> [Exercise aim]:
State how many lines below hold the word "grouping". Give that number and no other text.

> [Records for the exercise]:
+++++
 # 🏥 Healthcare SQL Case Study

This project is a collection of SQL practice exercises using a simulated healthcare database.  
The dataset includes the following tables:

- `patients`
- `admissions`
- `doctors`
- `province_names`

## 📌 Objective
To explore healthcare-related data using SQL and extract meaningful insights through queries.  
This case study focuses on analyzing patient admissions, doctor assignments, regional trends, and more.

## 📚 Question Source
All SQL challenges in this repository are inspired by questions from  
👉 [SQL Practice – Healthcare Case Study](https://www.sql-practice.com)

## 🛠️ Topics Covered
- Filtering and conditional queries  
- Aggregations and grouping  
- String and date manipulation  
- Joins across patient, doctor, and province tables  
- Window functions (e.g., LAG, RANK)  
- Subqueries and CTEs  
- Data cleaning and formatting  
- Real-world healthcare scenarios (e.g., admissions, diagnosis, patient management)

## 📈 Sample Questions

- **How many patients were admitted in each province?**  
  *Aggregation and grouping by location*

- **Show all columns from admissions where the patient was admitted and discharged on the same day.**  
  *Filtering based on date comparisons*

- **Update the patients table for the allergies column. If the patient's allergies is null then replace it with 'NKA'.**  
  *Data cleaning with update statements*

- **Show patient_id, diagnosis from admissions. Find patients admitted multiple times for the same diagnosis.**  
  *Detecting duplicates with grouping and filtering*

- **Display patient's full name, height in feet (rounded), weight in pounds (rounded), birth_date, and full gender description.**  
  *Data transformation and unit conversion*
+++++
> [Response box]:
3